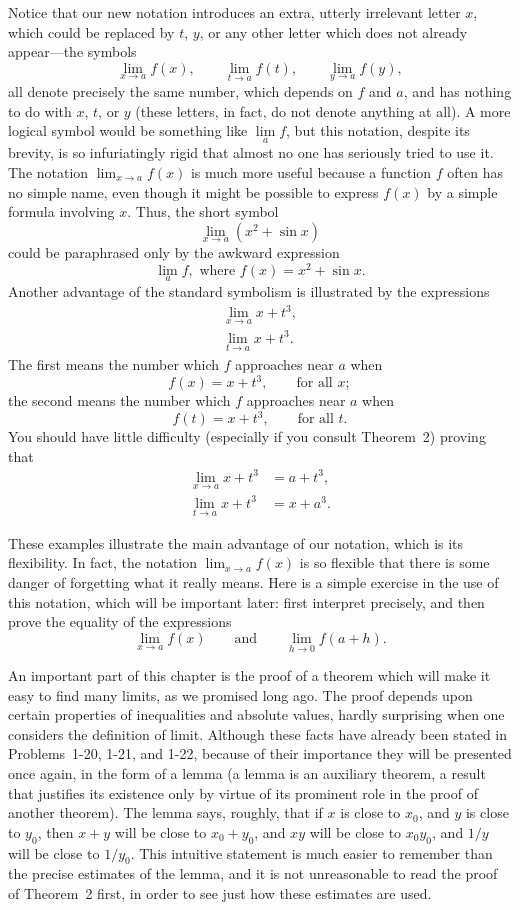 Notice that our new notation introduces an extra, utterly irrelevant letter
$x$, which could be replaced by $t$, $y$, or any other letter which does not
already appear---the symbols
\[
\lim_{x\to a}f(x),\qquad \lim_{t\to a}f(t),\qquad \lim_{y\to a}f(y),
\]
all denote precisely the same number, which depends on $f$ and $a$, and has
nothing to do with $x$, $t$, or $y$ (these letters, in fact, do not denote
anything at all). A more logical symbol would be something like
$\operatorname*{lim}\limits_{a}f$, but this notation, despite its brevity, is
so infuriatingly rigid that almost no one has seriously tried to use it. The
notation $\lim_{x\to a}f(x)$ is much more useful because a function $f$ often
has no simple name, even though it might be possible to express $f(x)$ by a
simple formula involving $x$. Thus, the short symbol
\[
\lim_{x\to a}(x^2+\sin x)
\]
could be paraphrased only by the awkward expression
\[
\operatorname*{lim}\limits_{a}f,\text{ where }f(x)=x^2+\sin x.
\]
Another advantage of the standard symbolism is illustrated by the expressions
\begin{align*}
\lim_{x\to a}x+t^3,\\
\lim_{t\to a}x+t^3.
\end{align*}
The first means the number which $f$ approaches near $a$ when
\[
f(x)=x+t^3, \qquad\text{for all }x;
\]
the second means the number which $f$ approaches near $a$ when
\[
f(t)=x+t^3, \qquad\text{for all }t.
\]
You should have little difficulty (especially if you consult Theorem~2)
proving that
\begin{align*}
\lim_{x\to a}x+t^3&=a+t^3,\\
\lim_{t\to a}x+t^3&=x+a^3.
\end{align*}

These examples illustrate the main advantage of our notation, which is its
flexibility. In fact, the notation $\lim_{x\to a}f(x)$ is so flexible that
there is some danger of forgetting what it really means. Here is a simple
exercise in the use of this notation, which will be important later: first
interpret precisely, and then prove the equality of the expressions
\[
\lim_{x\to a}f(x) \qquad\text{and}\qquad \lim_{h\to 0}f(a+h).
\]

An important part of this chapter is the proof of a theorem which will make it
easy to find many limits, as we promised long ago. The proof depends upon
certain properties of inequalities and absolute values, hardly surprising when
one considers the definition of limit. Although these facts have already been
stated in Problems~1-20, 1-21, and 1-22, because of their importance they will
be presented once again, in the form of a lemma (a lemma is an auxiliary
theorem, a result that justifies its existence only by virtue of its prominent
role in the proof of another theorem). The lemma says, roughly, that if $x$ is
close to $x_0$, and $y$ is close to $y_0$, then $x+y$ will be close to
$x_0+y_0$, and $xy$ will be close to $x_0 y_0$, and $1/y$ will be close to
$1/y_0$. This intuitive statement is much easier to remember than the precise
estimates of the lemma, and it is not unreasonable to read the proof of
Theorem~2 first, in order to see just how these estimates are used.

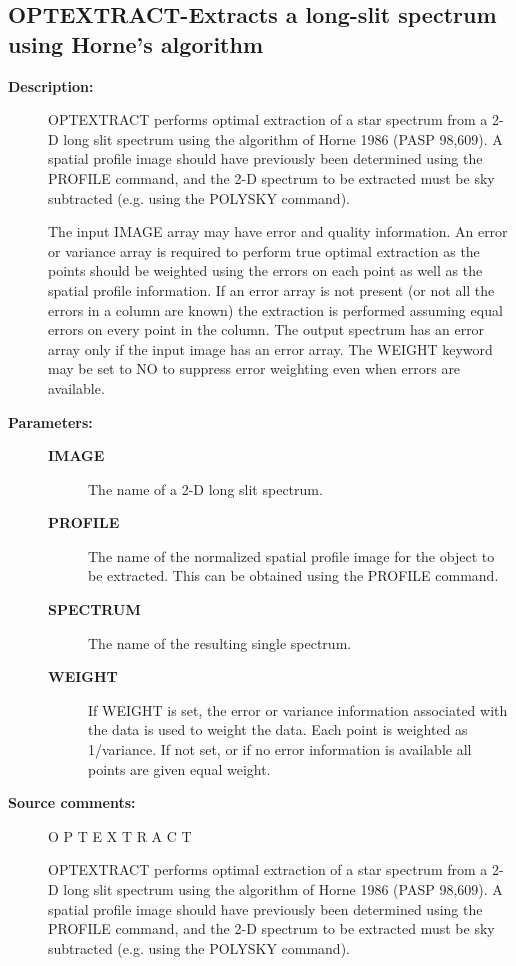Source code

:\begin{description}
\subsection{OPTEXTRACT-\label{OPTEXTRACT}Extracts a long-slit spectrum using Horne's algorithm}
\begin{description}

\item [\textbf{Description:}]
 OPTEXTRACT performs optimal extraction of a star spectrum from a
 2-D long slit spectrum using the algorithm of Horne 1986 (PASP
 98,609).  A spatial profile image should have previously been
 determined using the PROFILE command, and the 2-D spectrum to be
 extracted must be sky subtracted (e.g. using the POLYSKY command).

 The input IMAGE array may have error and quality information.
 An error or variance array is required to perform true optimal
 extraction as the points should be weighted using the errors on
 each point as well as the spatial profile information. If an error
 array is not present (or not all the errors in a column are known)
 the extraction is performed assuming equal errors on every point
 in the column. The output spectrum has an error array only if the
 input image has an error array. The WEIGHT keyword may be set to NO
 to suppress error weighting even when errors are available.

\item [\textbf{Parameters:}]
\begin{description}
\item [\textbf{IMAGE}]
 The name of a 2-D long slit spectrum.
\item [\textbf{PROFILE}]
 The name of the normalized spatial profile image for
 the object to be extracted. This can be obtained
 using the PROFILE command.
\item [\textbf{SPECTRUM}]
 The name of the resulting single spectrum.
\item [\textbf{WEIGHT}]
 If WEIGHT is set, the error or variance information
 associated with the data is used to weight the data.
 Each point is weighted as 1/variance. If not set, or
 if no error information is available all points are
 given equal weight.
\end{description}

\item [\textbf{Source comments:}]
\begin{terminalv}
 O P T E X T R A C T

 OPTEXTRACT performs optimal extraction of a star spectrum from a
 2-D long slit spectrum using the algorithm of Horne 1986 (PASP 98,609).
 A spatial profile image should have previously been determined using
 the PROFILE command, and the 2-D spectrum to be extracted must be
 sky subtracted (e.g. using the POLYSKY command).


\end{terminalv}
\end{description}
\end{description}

» **Exercise prompt**
Your answer should be the lines of the material above that include "subtracted".

» **Response to the exercise**
 extracted must be sky subtracted (e.g. using the POLYSKY command).
 sky subtracted (e.g. using the POLYSKY command).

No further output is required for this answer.